> _EXERCISE AIM_: Would you transcribe each entry that follows word for word, minus the images?

(MATERIAL SHOWN begins)

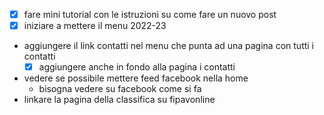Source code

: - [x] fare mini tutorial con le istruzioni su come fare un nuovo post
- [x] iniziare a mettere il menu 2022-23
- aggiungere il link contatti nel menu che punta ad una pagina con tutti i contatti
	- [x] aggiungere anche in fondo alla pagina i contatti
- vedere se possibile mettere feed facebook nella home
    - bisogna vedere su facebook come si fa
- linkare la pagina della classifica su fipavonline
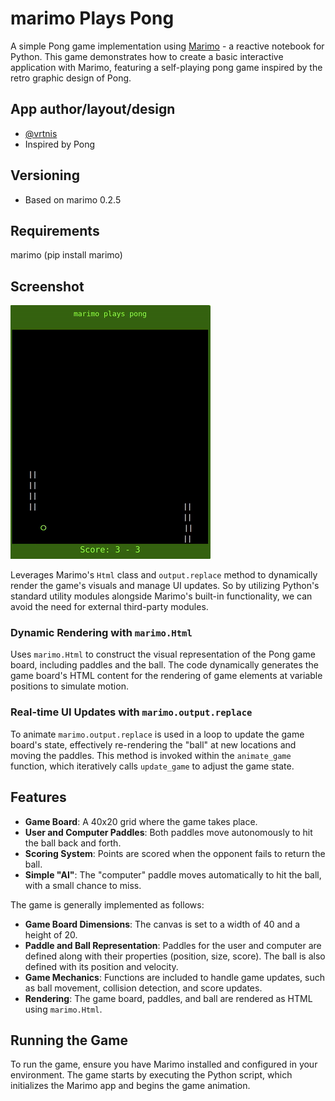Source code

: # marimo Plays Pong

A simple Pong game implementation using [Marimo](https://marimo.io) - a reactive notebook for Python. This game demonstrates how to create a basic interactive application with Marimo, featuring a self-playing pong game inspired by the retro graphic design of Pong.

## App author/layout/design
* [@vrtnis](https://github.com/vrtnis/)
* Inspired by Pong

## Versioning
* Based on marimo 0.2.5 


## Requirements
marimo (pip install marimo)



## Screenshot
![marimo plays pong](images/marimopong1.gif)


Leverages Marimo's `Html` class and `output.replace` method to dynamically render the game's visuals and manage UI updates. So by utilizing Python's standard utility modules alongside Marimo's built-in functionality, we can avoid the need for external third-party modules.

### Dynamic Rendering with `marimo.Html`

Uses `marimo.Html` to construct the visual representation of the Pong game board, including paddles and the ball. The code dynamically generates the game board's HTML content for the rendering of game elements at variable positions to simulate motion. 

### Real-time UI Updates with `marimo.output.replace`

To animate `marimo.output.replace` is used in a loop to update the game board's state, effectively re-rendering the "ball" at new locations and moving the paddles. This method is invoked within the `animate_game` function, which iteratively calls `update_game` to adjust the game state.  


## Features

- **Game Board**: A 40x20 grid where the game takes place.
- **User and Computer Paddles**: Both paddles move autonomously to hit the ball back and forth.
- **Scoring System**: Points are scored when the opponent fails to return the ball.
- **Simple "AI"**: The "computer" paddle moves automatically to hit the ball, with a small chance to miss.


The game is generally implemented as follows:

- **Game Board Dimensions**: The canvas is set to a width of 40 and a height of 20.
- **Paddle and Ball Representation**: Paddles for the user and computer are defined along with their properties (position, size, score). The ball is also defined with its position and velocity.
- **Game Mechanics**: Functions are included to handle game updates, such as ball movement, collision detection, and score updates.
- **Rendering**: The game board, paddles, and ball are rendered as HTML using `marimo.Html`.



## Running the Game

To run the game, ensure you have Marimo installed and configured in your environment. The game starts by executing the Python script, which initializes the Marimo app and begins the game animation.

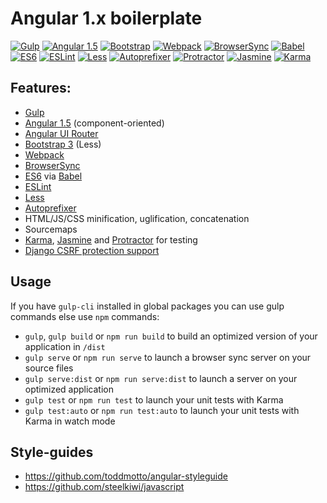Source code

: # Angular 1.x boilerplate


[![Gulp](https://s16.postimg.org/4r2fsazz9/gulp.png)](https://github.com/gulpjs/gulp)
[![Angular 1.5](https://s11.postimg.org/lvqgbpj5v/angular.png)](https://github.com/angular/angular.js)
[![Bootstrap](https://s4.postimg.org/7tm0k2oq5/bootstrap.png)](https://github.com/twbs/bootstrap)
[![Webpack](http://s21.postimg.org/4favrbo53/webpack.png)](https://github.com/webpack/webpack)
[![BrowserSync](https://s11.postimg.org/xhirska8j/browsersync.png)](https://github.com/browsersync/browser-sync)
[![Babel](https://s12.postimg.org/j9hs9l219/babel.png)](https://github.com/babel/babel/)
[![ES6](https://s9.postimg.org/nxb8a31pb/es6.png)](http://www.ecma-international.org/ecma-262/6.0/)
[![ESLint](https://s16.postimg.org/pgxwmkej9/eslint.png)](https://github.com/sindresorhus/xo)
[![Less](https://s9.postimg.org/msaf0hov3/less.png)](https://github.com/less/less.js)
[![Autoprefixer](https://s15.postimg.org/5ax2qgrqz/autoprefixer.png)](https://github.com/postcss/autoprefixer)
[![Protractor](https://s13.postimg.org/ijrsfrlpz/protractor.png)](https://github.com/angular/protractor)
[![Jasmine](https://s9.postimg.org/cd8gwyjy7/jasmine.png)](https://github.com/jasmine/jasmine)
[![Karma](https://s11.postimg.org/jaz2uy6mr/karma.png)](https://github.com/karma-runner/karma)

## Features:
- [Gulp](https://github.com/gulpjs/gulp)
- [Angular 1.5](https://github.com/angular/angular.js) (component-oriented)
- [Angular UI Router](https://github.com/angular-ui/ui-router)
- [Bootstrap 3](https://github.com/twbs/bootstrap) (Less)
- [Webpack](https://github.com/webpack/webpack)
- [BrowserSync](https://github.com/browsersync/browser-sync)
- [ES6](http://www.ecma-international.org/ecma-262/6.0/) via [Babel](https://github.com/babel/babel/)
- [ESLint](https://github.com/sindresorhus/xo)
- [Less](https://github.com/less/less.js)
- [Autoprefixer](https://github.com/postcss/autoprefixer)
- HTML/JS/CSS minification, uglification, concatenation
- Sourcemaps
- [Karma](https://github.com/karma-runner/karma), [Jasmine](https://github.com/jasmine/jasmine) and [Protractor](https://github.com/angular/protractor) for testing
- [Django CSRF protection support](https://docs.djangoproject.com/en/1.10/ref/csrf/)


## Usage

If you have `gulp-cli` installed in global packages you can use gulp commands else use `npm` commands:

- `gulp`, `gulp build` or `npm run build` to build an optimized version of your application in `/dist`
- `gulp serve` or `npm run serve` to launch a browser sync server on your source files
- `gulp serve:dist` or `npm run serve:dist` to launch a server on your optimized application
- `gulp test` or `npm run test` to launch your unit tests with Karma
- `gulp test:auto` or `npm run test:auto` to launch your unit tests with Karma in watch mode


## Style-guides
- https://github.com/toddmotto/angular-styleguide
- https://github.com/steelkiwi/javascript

(MATERIAL SHOWN ends)

> _THE COMPLETED TASK_:
Source code

: - [x] fare mini tutorial con le istruzioni su come fare un nuovo post
- [x] iniziare a mettere il menu 2022-23
- aggiungere il link contatti nel menu che punta ad una pagina con tutti i contatti
	- [x] aggiungere anche in fondo alla pagina i contatti
- vedere se possibile mettere feed facebook nella home
    - bisogna vedere su facebook come si fa
- linkare la pagina della classifica su fipavonline
Source code

: # marimo Plays Pong

A simple Pong game implementation using [Marimo](https://marimo.io) - a reactive notebook for Python. This game demonstrates how to create a basic interactive application with Marimo, featuring a self-playing pong game inspired by the retro graphic design of Pong.

## App author/layout/design
* [@vrtnis](https://github.com/vrtnis/)
* Inspired by Pong

## Versioning
* Based on marimo 0.2.5 


## Requirements
marimo (pip install marimo)



## Screenshot
![marimo plays pong](images/marimopong1.gif)


Leverages Marimo's `Html` class and `output.replace` method to dynamically render the game's visuals and manage UI updates. So by utilizing Python's standard utility modules alongside Marimo's built-in functionality, we can avoid the need for external third-party modules.

### Dynamic Rendering with `marimo.Html`

Uses `marimo.Html` to construct the visual representation of the Pong game board, including paddles and the ball. The code dynamically generates the game board's HTML content for the rendering of game elements at variable positions to simulate motion. 

### Real-time UI Updates with `marimo.output.replace`

To animate `marimo.output.replace` is used in a loop to update the game board's state, effectively re-rendering the "ball" at new locations and moving the paddles. This method is invoked within the `animate_game` function, which iteratively calls `update_game` to adjust the game state.  


## Features

- **Game Board**: A 40x20 grid where the game takes place.
- **User and Computer Paddles**: Both paddles move autonomously to hit the ball back and forth.
- **Scoring System**: Points are scored when the opponent fails to return the ball.
- **Simple "AI"**: The "computer" paddle moves automatically to hit the ball, with a small chance to miss.


The game is generally implemented as follows:

- **Game Board Dimensions**: The canvas is set to a width of 40 and a height of 20.
- **Paddle and Ball Representation**: Paddles for the user and computer are defined along with their properties (position, size, score). The ball is also defined with its position and velocity.
- **Game Mechanics**: Functions are included to handle game updates, such as ball movement, collision detection, and score updates.
- **Rendering**: The game board, paddles, and ball are rendered as HTML using `marimo.Html`.



## Running the Game

To run the game, ensure you have Marimo installed and configured in your environment. The game starts by executing the Python script, which initializes the Marimo app and begins the game animation.

Source code

: # Angular 1.x boilerplate


[![Gulp](https://s16.postimg.org/4r2fsazz9/gulp.png)](https://github.com/gulpjs/gulp)
[![Angular 1.5](https://s11.postimg.org/lvqgbpj5v/angular.png)](https://github.com/angular/angular.js)
[![Bootstrap](https://s4.postimg.org/7tm0k2oq5/bootstrap.png)](https://github.com/twbs/bootstrap)
[![Webpack](http://s21.postimg.org/4favrbo53/webpack.png)](https://github.com/webpack/webpack)
[![BrowserSync](https://s11.postimg.org/xhirska8j/browsersync.png)](https://github.com/browsersync/browser-sync)
[![Babel](https://s12.postimg.org/j9hs9l219/babel.png)](https://github.com/babel/babel/)
[![ES6](https://s9.postimg.org/nxb8a31pb/es6.png)](http://www.ecma-international.org/ecma-262/6.0/)
[![ESLint](https://s16.postimg.org/pgxwmkej9/eslint.png)](https://github.com/sindresorhus/xo)
[![Less](https://s9.postimg.org/msaf0hov3/less.png)](https://github.com/less/less.js)
[![Autoprefixer](https://s15.postimg.org/5ax2qgrqz/autoprefixer.png)](https://github.com/postcss/autoprefixer)
[![Protractor](https://s13.postimg.org/ijrsfrlpz/protractor.png)](https://github.com/angular/protractor)
[![Jasmine](https://s9.postimg.org/cd8gwyjy7/jasmine.png)](https://github.com/jasmine/jasmine)
[![Karma](https://s11.postimg.org/jaz2uy6mr/karma.png)](https://github.com/karma-runner/karma)

## Features:
- [Gulp](https://github.com/gulpjs/gulp)
- [Angular 1.5](https://github.com/angular/angular.js) (component-oriented)
- [Angular UI Router](https://github.com/angular-ui/ui-router)
- [Bootstrap 3](https://github.com/twbs/bootstrap) (Less)
- [Webpack](https://github.com/webpack/webpack)
- [BrowserSync](https://github.com/browsersync/browser-sync)
- [ES6](http://www.ecma-international.org/ecma-262/6.0/) via [Babel](https://github.com/babel/babel/)
- [ESLint](https://github.com/sindresorhus/xo)
- [Less](https://github.com/less/less.js)
- [Autoprefixer](https://github.com/postcss/autoprefixer)
- HTML/JS/CSS minification, uglification, concatenation
- Sourcemaps
- [Karma](https://github.com/karma-runner/karma), [Jasmine](https://github.com/jasmine/jasmine) and [Protractor](https://github.com/angular/protractor) for testing
- [Django CSRF protection support](https://docs.djangoproject.com/en/1.10/ref/csrf/)


## Usage

If you have `gulp-cli` installed in global packages you can use gulp commands else use `npm` commands:

- `gulp`, `gulp build` or `npm run build` to build an optimized version of your application in `/dist`
- `gulp serve` or `npm run serve` to launch a browser sync server on your source files
- `gulp serve:dist` or `npm run serve:dist` to launch a server on your optimized application
- `gulp test` or `npm run test` to launch your unit tests with Karma
- `gulp test:auto` or `npm run test:auto` to launch your unit tests with Karma in watch mode


## Style-guides
- https://github.com/toddmotto/angular-styleguide
- https://github.com/steelkiwi/javascript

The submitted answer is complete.